Data entries:
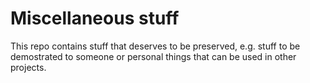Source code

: # Miscellaneous stuff
This repo contains stuff that deserves to be preserved, e.g. stuff to be demostrated to someone or personal things
that can be used in other projects.
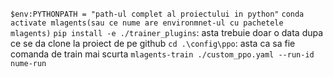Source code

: `$env:PYTHONPATH = "path-ul complet al proiectului in python"`
`conda activate mlagents(sau ce nume are environmnet-ul cu pachetele mlagents)`
`pip install -e ./trainer_plugins`: asta trebuie doar o data dupa ce se da clone la proiect de pe github
`cd .\config\ppo`: asta ca sa fie comanda de train mai scurta
`mlagents-train ./custom_ppo.yaml --run-id nume-run`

HOW TO COMPLETE THIS TASK:
Count the lines in the entries where the string "that" appears, and report only the number.

EXPECTED ANSWER:
2